Saving Sparrows From Going Extinct, Sadhna Rajkumar Is Encouraging People To Provide Them A Safe Haven
- IWB Post
- April 13, 2019
“I have always loved being close to nature and can also say that have been fascinated by it. I grew up in Perambur, and the house I lived in was an old tiled roofed house, and that was very conducive for the sparrows as well,” says Chennai-based Sadhna Rajkumar, a nutritionist and fitness consultant by profession, who has now made it her life’s mission to protect the sparrows that are nearing extinction.
The house sparrow that was declared the ‘State Bird of Delhi’ in 2012, is edging towards extinction due to urbanization. Curious to find out why was she not able to spot the bird anymore, Sadhna, with a quick Google search found out that it was not only in her city that their number was going down, the once-common bird is becoming a rarity in the other parts of the world as well.

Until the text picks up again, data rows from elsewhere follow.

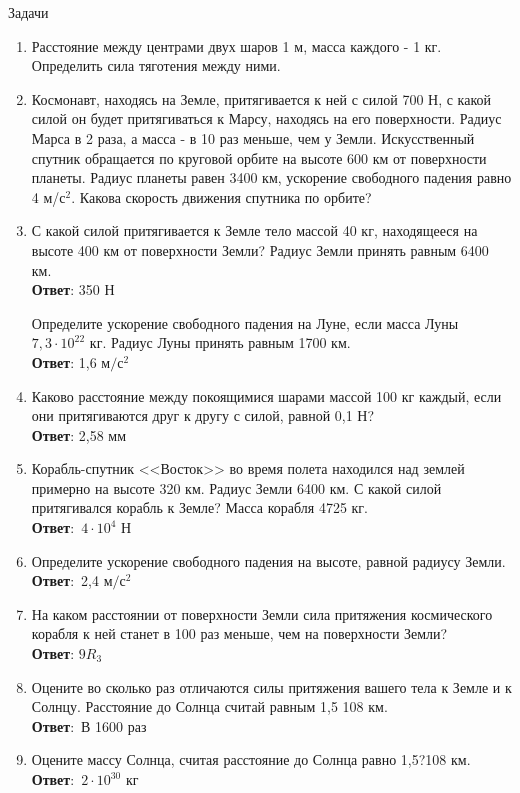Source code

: \documentclass[a6paper, 11pt]{diss_4}
\renewcommand{\'}{\,'}
\begin{document}
\begin{center}
   Задачи
\end{center}
\begin{enumerate}

  \item Расстояние между центрами двух шаров 1 м, масса каждого - 1 кг.
Определить сила тяготения между ними.

  \item Космонавт, находясь на Земле, притягивается к ней с силой 700 Н, с какой
 силой он будет притягиваться к Марсу, находясь на его поверхности. Радиус
Марса в 2 раза, а масса - в 10 раз меньше, чем у Земли. Искусственный спутник
 обращается по круговой орбите на высоте 600 км от поверхности планеты. Радиус
 планеты равен 3400 км, ускорение свободного падения равно 4 м/$с^2$. Какова
скорость движения спутника по орбите?

  \item С какой силой притягивается к Земле тело массой 40 кг, находящееся на
высоте 400 км от поверхности Земли? Радиус Земли принять равным 6400 км.
\\\textbf{Ответ}: 350 Н

  Определите ускорение свободного падения на Луне, если масса Луны
$7,3\cdot10^{22}$ кг. Радиус Луны принять равным 1700 км.\\\textbf{Ответ}: 1,6
$м/с^2$

  \item Каково расстояние между покоящимися шарами массой 100 кг каждый, если
они притягиваются друг к другу с силой, равной 0,1 Н?\\\textbf{Ответ}: 2,58 мм

  \item Корабль-спутник <<Восток>> во время полета находился над землей примерно
на высоте 320 км. Радиус Земли 6400 км. С какой силой притягивался корабль к
 Земле? Масса корабля 4725 кг.\\\textbf{Ответ}:\ $4\cdot10^4$ Н

  \item Определите ускорение свободного падения на высоте, равной радиусу Земли.
 \\\textbf{Ответ}:\ 2,4 $м/с^2$

  \item На каком расстоянии от поверхности Земли сила притяжения космического
корабля к ней станет в 100 раз меньше, чем на поверхности
Земли?\\\textbf{Ответ}: $9R_3$

  \item Оцените во сколько раз отличаются силы притяжения вашего тела к Земле и
к Солнцу. Расстояние до Солнца считай равным 1,5 108 км.\\\textbf{Ответ}:\ В
1600 раз

  \item Оцените массу Солнца, считая расстояние до Солнца равно 1,5?108 км.
\\\textbf{Ответ}:\ $2\cdot10^{30}$ кг

\end{enumerate}
\end{document}
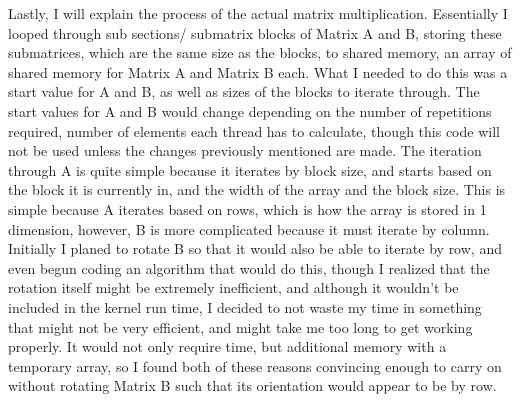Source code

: \documentclass[8pt]{article}
\begin{document}
Lastly, I will explain the process of the actual matrix multiplication.  Essentially I looped through sub sections/ submatrix blocks of Matrix A and B, storing these submatrices, which are the same size as the blocks, to shared memory, an array of shared memory for Matrix A and Matrix B each.  What I needed to do this was a start value for A and B, as well as sizes of the blocks to iterate through.  The start values for A and B would change depending on the number of repetitions required, number of elements each thread has to calculate, though this code will not be used unless the changes previously mentioned are made.  The iteration through A is quite simple because it iterates by block size, and starts based on the block it is currently in, and the width of the array and the block size.  This is simple because A iterates based on rows, which is how the array is stored in 1 dimension, however, B is more complicated because it must iterate by column.  Initially I planed to rotate B so that it would also be able to iterate by row, and even begun coding an algorithm that would do this, though I realized that the rotation itself might be extremely inefficient, and although it wouldn't be included in the kernel run time, I decided to not waste my time in something that might not be very efficient, and might take me too long to get working properly.  It would not only require time, but additional memory with a temporary array, so I found both of these reasons convincing enough to carry on without rotating Matrix B such that its orientation would appear to be by row.\\
\end{document}
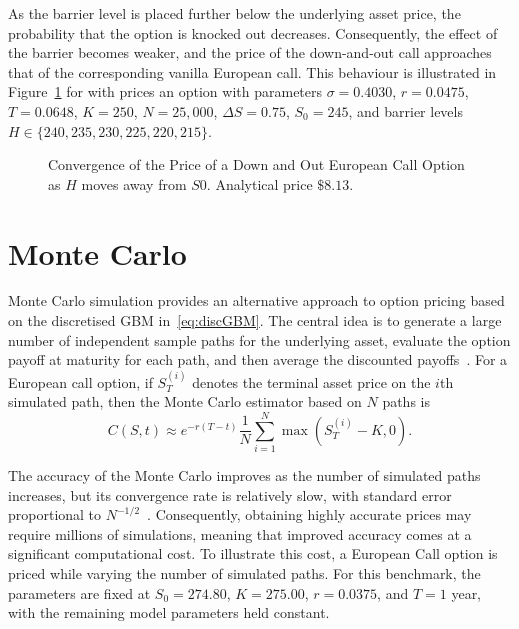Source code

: \documentclass[11pt]{report}
\begin{document}
As the barrier level is placed further below the underlying 
asset price, the probability that the option is 
knocked out decreases. Consequently, the effect of the barrier 
becomes weaker, and the price of the down-and-out
call approaches that of the corresponding 
vanilla European call. This behaviour is illustrated in Figure~\ref{fig:downOutBarrier} for 
with prices an option with parameters $\sigma = 0.4030$, $r = 0.0475$, $
T = 0.0648$, $K = 250$, $N = 25{,}000$, $\Delta S = 0.75$, $S_0 = 245$,
and barrier levels $H \in \{240, 235, 230, 225, 220, 215\}$.

\begin{figure}[H]
    \centering
    
    \caption{Convergence of the Price of a Down and Out European Call Option as $H$ moves away from $S0$. Analytical price $\$8.13$.}
    \label{fig:downOutBarrier}
\end{figure}

\section{Monte Carlo}\label{sec:monteCarlo}
Monte Carlo simulation provides an alternative 
approach to option pricing based on the discretised 
GBM in~\ref{eq:discGBM}. The central idea is to generate 
a large number of independent sample paths for the 
underlying asset, evaluate the option payoff at 
maturity for each path, and then average the 
discounted payoffs~\cite{wilmott1998derivatives}. 
For a European call option, if $S_T^{(i)}$ denotes 
the terminal asset price on the $i$th simulated path, 
then the Monte Carlo estimator based on $N$ paths is
\begin{equation}
    C(S,t) \approx e^{-r(T-t)} \frac{1}{N} \sum_{i=1}^{N} \max\left(S_T^{(i)}-K,0\right).
\end{equation}

The accuracy of the Monte Carlo improves as the number of simulated paths 
increases, but its convergence rate is relatively 
slow, with standard error proportional to 
$N^{-1/2}$~\cite{alma991001559369708046}. 
Consequently, obtaining highly accurate prices
may require millions of simulations, meaning that 
improved accuracy comes at a significant computational cost.
To illustrate this cost, a European 
Call option is priced while varying the 
number of simulated paths. For this benchmark, 
the parameters are fixed at 
$S_0 = 274.80$, $K = 275.00$, $r = 0.0375$, and $T = 1$ 
year, with the remaining model parameters held constant.
\end{document}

On further research, she discovered that many corrective measures are being taken up, like birdbaths, feeders, and nests in London, so that sparrows are encouraged to return and their population is increased. Having read this, Sadhna was inspired to do something similar in Chennai.
For starters, Sadhna took the initiative of making the nests herself. “Having made many bird nests, I decided to go to the Mahatma Gandhi statue at Marina beach; it is a centre point that attracts people from all walks of life. Armed with 50 hand-made nests I stood there distributing these to people,” she recalled.
“While there were some who were very enthusiastic about taking the nests, some others were skeptical. On the whole, even the process of speaking to people and trying to create awareness was well worth it. I left my number with people and urged them to call me if the sparrows started occupying the nest.”
But what is the reason for the sudden disappearance of sparrows? “While radiation might be one of the reasons why we see lesser sparrows in cities, it is also a lack of food and water bodies that has driven them away. All the ponds that once existed in the city have been filled, and buildings stand in their place,” explains Sadhna.
In order to provide a safe haven to these birds, Sadhna encouraged people to buy cost-effective nests made out of terracotta. However, the task of having these nests made was not an easy one. “I had to visit many potters, and initially all of them refused to take on the job because the shape of the nest was something that would take time and was a little difficult. My search ended when I met potter named Perumal, who understood perfectly what needed to be done.”
Once the nests were ready, Sadhna took them to the areas, where the population of sparrows was low. “Areas such as Perambur, Tondiarpet and Old Washermanpet, Mylapore, Santhome are where I set up these nests. One can still see old, independent houses there, and the tiled roofs and open spaces are what the sparrows come back to,” she told The Better India.
Sadhna’s efforts have already started showing fruitful results. Recently, she set up a nest in the balcony of her mother’s third-floor apartment, who shifted from Perambur to Besant Nagar. “Just last week I saw a couple of sparrows that have adopted the nest. Just seeing them gives me so much happiness. I cannot even explain the joy I feel when I wake up to the chirping sounds,” says Sadhna.
Taking her initiative to the next level, Sadhna has sent her nests to various places in India. “My only wish is that ever city implements this and finds ways by which we can save and bring back the sparrows,” she adds.